[Plain-text document sources]
● ● ● ●

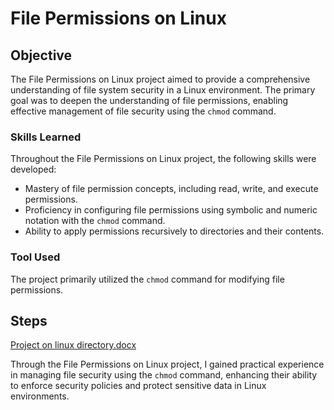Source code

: # File Permissions on Linux

## Objective

The File Permissions on Linux project aimed to provide a comprehensive understanding of file system security in a Linux environment. The primary goal was to deepen the understanding of file permissions, enabling effective management of file security using the `chmod` command.

### Skills Learned

Throughout the File Permissions on Linux project, the following skills were developed:

- Mastery of file permission concepts, including read, write, and execute permissions.
- Proficiency in configuring file permissions using symbolic and numeric notation with the `chmod` command.
- Ability to apply permissions recursively to directories and their contents.

### Tool Used

The project primarily utilized the `chmod` command for modifying file permissions.

## Steps

[Project on linux directory.docx](https://github.com/FrancisDunne/File_Permissions/files/15051347/Project.on.linux.directory.docx)


Through the File Permissions on Linux project, I gained practical experience in managing file security using the `chmod` command, enhancing their ability to enforce security policies and protect sensitive data in Linux environments.
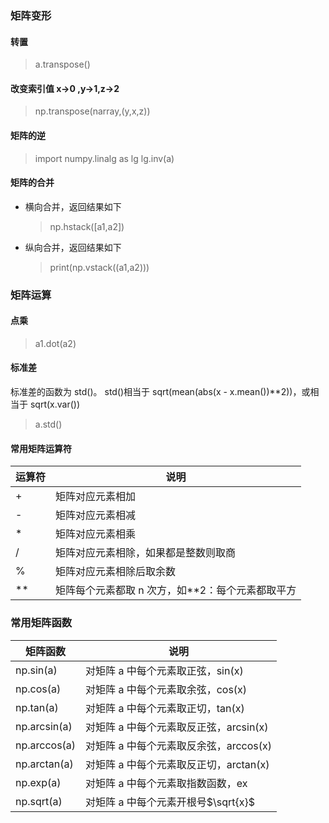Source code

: ### 矩阵变形

#### 转置

> a.transpose()

#### 改变索引值 x->0 ,y->1,z->2

> np.transpose(narray,(y,x,z))

#### 矩阵的逆

> import numpy.linalg as lg
> lg.inv(a)

#### 矩阵的合并

* 横向合并，返回结果如下

  > np.hstack([a1,a2])
  >
* 纵向合并，返回结果如下

  > print(np.vstack((a1,a2)))
  >

### 矩阵运算

#### 点乘

> a1.dot(a2)

#### 标准差

标准差的函数为 std()。
std()相当于 sqrt(mean(abs(x - x.mean())**2))，或相当于 sqrt(x.var())

> a.std()

#### 常用矩阵运算符

| 运算符 | 说明                                                                 |
| --------- | ---------------------------------------------------------------------- |
| +         | 矩阵对应元素相加                                               |
| -         | 矩阵对应元素相减                                               |
| *         | 矩阵对应元素相乘                                               |
| /         | 矩阵对应元素相除，如果都是整数则取商                 |
| %         | 矩阵对应元素相除后取余数                                   |
| \**       | 矩阵每个元素都取 n 次方，如\**2：每个元素都取平方 |

### 常用矩阵函数

| 矩阵函数 | 说明                                              |
| ------------ | --------------------------------------------------- |
| np.sin(a)    | 对矩阵 a 中每个元素取正弦，sin(x)       |
| np.cos(a)    | 对矩阵 a 中每个元素取余弦，cos(x)       |
| np.tan(a)    | 对矩阵 a 中每个元素取正切，tan(x)       |
| np.arcsin(a) | 对矩阵 a 中每个元素取反正弦，arcsin(x) |
| np.arccos(a) | 对矩阵 a 中每个元素取反余弦，arccos(x) |
| np.arctan(a) | 对矩阵 a 中每个元素取反正切，arctan(x) |
| np.exp(a)    | 对矩阵 a 中每个元素取指数函数，ex     |
| np.sqrt(a)   | 对矩阵 a 中每个元素开根号$\sqrt{x}$      |
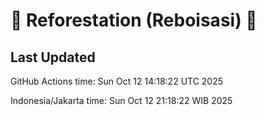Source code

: 
# 🌳 Reforestation (Reboisasi) 🌲

## Last Updated

GitHub Actions time: Sun Oct 12 14:18:22 UTC 2025

Indonesia/Jakarta time: Sun Oct 12 21:18:22 WIB 2025
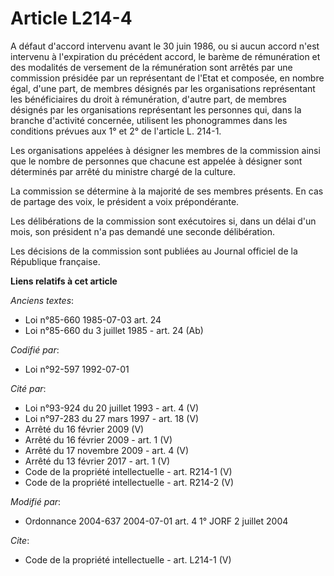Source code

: # Article L214-4

A défaut d'accord intervenu avant le 30 juin 1986, ou si aucun accord n'est intervenu à l'expiration du précédent accord, le
barème de rémunération et des modalités de versement de la rémunération sont arrêtés par une commission présidée par un
représentant de l'Etat et composée, en nombre égal, d'une part, de membres désignés par les organisations représentant les
bénéficiaires du droit à rémunération, d'autre part, de membres désignés par les organisations représentant les personnes
qui, dans la branche d'activité concernée, utilisent les phonogrammes dans les conditions prévues aux 1° et 2° de l'article
L. 214-1. 

Les organisations appelées à désigner les membres de la commission ainsi que le nombre de personnes que chacune est appelée à
désigner sont déterminés par arrêté du ministre chargé de la culture. 

La commission se détermine à la majorité de ses membres présents. En cas de partage des voix, le président a voix
prépondérante. 

Les délibérations de la commission sont exécutoires si, dans un délai d'un mois, son président n'a pas demandé une seconde
délibération. 

Les décisions de la commission sont publiées au Journal officiel de la République française.

**Liens relatifs à cet article**

_Anciens textes_:

  - Loi n°85-660 1985-07-03 art. 24
  - Loi n°85-660 du 3 juillet 1985 - art. 24 (Ab)

_Codifié par_:

  - Loi n°92-597 1992-07-01

_Cité par_:

  - Loi n°93-924 du 20 juillet 1993 - art. 4 (V)
  - Loi n°97-283 du 27 mars 1997 - art. 18 (V)
  - Arrêté du 16 février 2009 (V)
  - Arrêté du 16 février 2009 - art. 1 (V)
  - Arrêté du 17 novembre 2009 - art. 4 (V)
  - Arrêté du 13 février 2017 - art. 1 (V)
  - Code de la propriété intellectuelle - art. R214-1 (V)
  - Code de la propriété intellectuelle - art. R214-2 (V)

_Modifié par_:

  - Ordonnance 2004-637 2004-07-01 art. 4 1° JORF 2 juillet 2004

_Cite_:

  - Code de la propriété intellectuelle - art. L214-1 (V)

● ● ● ●

Both the line above containing "Through the File" and the line containing "GitHub Actions time: Sun" belong in the copy, along with every line between them; print these exactly and omit the pictures.

■ **Answer section**
Through the File Permissions on Linux project, I gained practical experience in managing file security using the `chmod` command, enhancing their ability to enforce security policies and protect sensitive data in Linux environments.
Source code

: ### 矩阵变形

#### 转置

> a.transpose()

#### 改变索引值 x->0 ,y->1,z->2

> np.transpose(narray,(y,x,z))

#### 矩阵的逆

> import numpy.linalg as lg
> lg.inv(a)

#### 矩阵的合并

* 横向合并，返回结果如下

  > np.hstack([a1,a2])
  >
* 纵向合并，返回结果如下

  > print(np.vstack((a1,a2)))
  >

### 矩阵运算

#### 点乘

> a1.dot(a2)

#### 标准差

标准差的函数为 std()。
std()相当于 sqrt(mean(abs(x - x.mean())**2))，或相当于 sqrt(x.var())

> a.std()

#### 常用矩阵运算符

| 运算符 | 说明                                                                 |
| --------- | ---------------------------------------------------------------------- |
| +         | 矩阵对应元素相加                                               |
| -         | 矩阵对应元素相减                                               |
| *         | 矩阵对应元素相乘                                               |
| /         | 矩阵对应元素相除，如果都是整数则取商                 |
| %         | 矩阵对应元素相除后取余数                                   |
| \**       | 矩阵每个元素都取 n 次方，如\**2：每个元素都取平方 |

### 常用矩阵函数

| 矩阵函数 | 说明                                              |
| ------------ | --------------------------------------------------- |
| np.sin(a)    | 对矩阵 a 中每个元素取正弦，sin(x)       |
| np.cos(a)    | 对矩阵 a 中每个元素取余弦，cos(x)       |
| np.tan(a)    | 对矩阵 a 中每个元素取正切，tan(x)       |
| np.arcsin(a) | 对矩阵 a 中每个元素取反正弦，arcsin(x) |
| np.arccos(a) | 对矩阵 a 中每个元素取反余弦，arccos(x) |
| np.arctan(a) | 对矩阵 a 中每个元素取反正切，arctan(x) |
| np.exp(a)    | 对矩阵 a 中每个元素取指数函数，ex     |
| np.sqrt(a)   | 对矩阵 a 中每个元素开根号$\sqrt{x}$      |
Source code

: 
# 🌳 Reforestation (Reboisasi) 🌲

## Last Updated

GitHub Actions time: Sun Oct 12 14:18:22 UTC 2025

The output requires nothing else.